Sie trennten sich, und Königsau schritt nach seiner Wohnung, heimlich über den Alten lachend, der da mitten auf dem Trottoir vor der Thür hatte wissen wollen, auf welche Weise er seine Liebeserklärung gemacht habe.

Die Warnung Blücher's ging ihm durch den Kopf. Er vergegenwärtigte sich im Stillen noch einmal die ganze Situation; er dachte an das Gesicht, welches ihm der Capitän gemacht hatte, und mußte sich sagen, daß darauf die offenste Mordlust zu lesen gewesen war. Er nahm sich vor, höchst vorsichtig zu sein. Die Bevölkerung von Paris war den Deutschen nicht hold; es kamen täglich kleinere Revolten und Kundgebungen vor; die Sicherheit war eine zweifelhafte; er dachte an Blücher's Worte, daß ein Küraß eine gute Schutzwehr sei, und sandte unter dem Eindrucke dieser Aeußerung, als er nach Hause gekommen war, seinen Diener zu einem befreundeten Officier von den Kürassieren, um anzufragen, ob dieser ihm für heute Abend seinen Panzer leihen wolle. Der Betreffende hatte zwar verwundert gelächelt, aber das Verlangte doch ganz bereitwilligst hergegeben.

Als Königsau später zu der Geliebten ging, trug er Civil, um nicht sogleich erkannt werden zu können, dazu den Küraß unter dem Mantel und eine geladene Pistole in der Tasche. Auch machte er einen Umweg, und erreichte so von der anderen Seite die Straße, in welcher die beiden Damen wohnten.

Auf dem Vorsaale brannte eine Lampe. Beim Scheine derselben glaubte er zu gewahren, daß die Thür, hinter welcher sich die Wohnung des Capitäns befand, um eine ganz schmale Lücke offen stehe, und es war ihm, als ob er ein fest an diese Lücke von Innen gedrücktes Auge auf sich funkeln sehe. Er vermied es jedoch, dies näher zu untersuchen, da er nicht wissen lassen wollte, daß er auf seiner Hut sei.

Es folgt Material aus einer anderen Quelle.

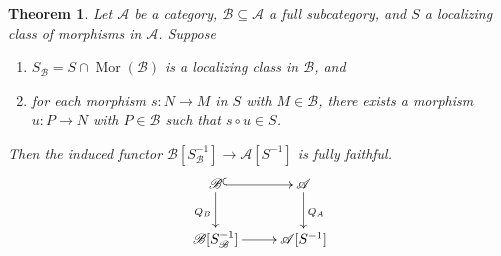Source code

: \documentclass[11pt]{article}
\theoremstyle{thmstyle}
\newtheorem{theorem}{Theorem}[section]
\theoremstyle{defstyle}
\newcommand{\scrA}{\mathscr{A}}
\newcommand{\scrB}{\mathscr{B}}
\newcommand{\Mor}{\operatorname{Mor}}
\begin{document}
\begin{theorem}
	Let $\scrA$ be a category, $\scrB\subseteq\scrA$ a full subcategory, and $S$ a localizing class of morphisms in $\scrA$. Suppose 
	\begin{enumerate}[label=(\textbf{LS}\arabic*)]
		\item $S_{\scrB} = S\cap\Mor(\scrB)$ is a localizing class in $\scrB$, and \label{ls1}
		\item for each morphism $s\colon N\to M$ in $S$ with $M\in\scrB$, there exists a morphism $u\colon P\to N$ with $P\in\scrB$ such that $s\circ u\in S$.\label{ls2}
	\end{enumerate}
	Then the induced functor $\scrB[S_{\scrB}^{-1}]\to\scrA[S^{-1}]$ is fully faithful.
	\begin{equation*}
		\xymatrix {
			\scrB\ar@{^{(}->}[r]\ar[d]_{Q_B} & \scrA\ar[d]^{Q_A}\\
			\scrB[S_\scrB^{-1}]\ar[r] & \scrA[S^{-1}]
		}
	\end{equation*}
\end{theorem}
\end{document}

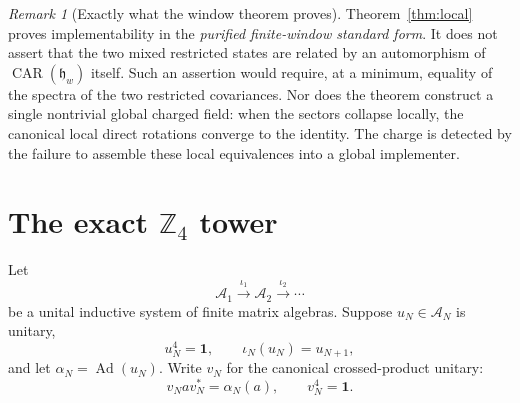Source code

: \documentclass[11pt]{article}
\theoremstyle{remark}
\newtheorem{remark}[theorem]{Remark}
\newcommand{\CAR}{\operatorname{CAR}}
\newcommand{\id}{\mathbf 1}
\newcommand{\A}{\mathcal A}
\begin{document}
\begin{remark}[Exactly what the window theorem proves]
Theorem~\ref{thm:local} proves implementability in the
\emph{purified finite-window standard form}.  It does not assert that the
two mixed restricted states are related by an automorphism of
$\CAR(\mathfrak h_w)$ itself.  Such an assertion would require, at a
minimum, equality of the spectra of the two restricted covariances.
Nor does the theorem construct a single nontrivial global charged field:
when the sectors collapse locally, the canonical local direct rotations
converge to the identity.  The charge is detected by the failure to
assemble these local equivalences into a global implementer.
\end{remark}

\section{The exact \texorpdfstring{$\mathbb Z_4$}{Z4} tower}
\label{sec:tower}

Let
\[
 \A_1\xrightarrow{\iota_1}\A_2\xrightarrow{\iota_2}\cdots
\]
be a unital inductive system of finite matrix algebras.  Suppose
$u_N\in\A_N$ is unitary,
\[
 u_N^4=\id,\qquad \iota_N(u_N)=u_{N+1},
\tag{4.1}\label{eq:compatible-clock}
\]
and let $\alpha_N=\operatorname{Ad}(u_N)$.
Write $v_N$ for the canonical crossed-product unitary:
\[
 v_Nav_N^*=\alpha_N(a),\qquad v_N^4=\id.
\]
\end{document}
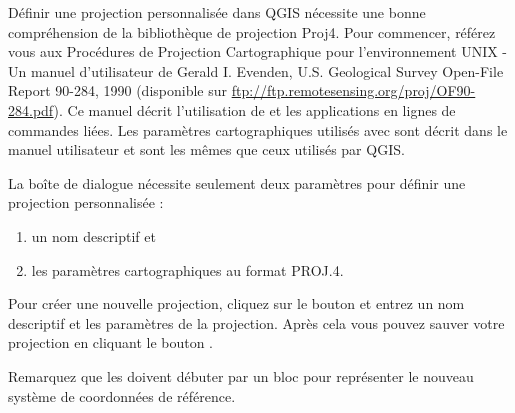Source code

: D\'efinir une projection personnalis\'ee dans QGIS n\'ecessite une bonne
compr\'ehension de la biblioth\`eque de projection Proj4. Pour commencer, r\'ef\'erez
vous aux Proc\'edures de Projection Cartographique pour l'environnement UNIX - Un
manuel d'utilisateur de Gerald I. Evenden, U.S. Geological Survey Open-File
Report 90-284, 1990 (disponible sur
\url{ftp://ftp.remotesensing.org/proj/OF90-284.pdf}).
Ce manuel d\'ecrit l'utilisation de  et les applications en
lignes de commandes li\'ees. Les param\`etres cartographiques utilis\'es avec
 sont d\'ecrit dans le manuel utilisateur et sont les m\^emes que
ceux utilis\'es par QGIS.

La bo\^ite de dialogue  n\'ecessite seulement deux param\`etres pour d\'efinir une
projection personnalis\'ee :
\begin{enumerate}
\item un nom descriptif et
\item les param\`etres cartographiques au format PROJ.4.
\end{enumerate}
Pour cr\'eer une nouvelle projection, cliquez sur le bouton
 et entrez un nom descriptif et les param\`etres de
la projection. Apr\`es cela vous pouvez sauver votre projection en cliquant le
bouton  .

Remarquez que les  doivent d\'ebuter par un
 bloc  pour repr\'esenter le nouveau syst\`eme de coordonn\'ees de
r\'ef\'erence.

Er klingelte und wurde eingelassen. Margot kam ihm entgegen geeilt und bewillkommnete ihn mit einem herzlichen Kusse. Während der innigen Umarmung fühlte sie die harte Schutzwehr unter seinem Mantel. Sie legte die Hand darauf, blickte ihn erschrocken an und fragte in ängstlichem Tone:

»Was ist das, Hugo?«

»Nichts, mein Kind,« antwortete er beruhigend; »nur ein Panzer.«

»Ein Panzer? Warum legst Du ihn an?«

»Du brauchst keine Sorge zu haben, mein Herz. Ich sollte ihn für einen Freund, welcher bei den Kürassieren steht, aus der Reparatur mitbringen, und ich habe ihn nur deshalb angelegt, weil es zu unbequem gewesen wäre, ihn in der Hand zu tragen.«

Er schien seinen Zweck erreicht zu haben, wenigstens sagte sie kein Wort, welches einen Zweifel verrathen hätte. Aber die Liebe sieht scharf, und ein Weib ist oft viel scharfsinniger als ein Mann; es erräth auf der Stelle, was der Mann erst nach längerem Sinnen, Schließen und Grübeln erreicht.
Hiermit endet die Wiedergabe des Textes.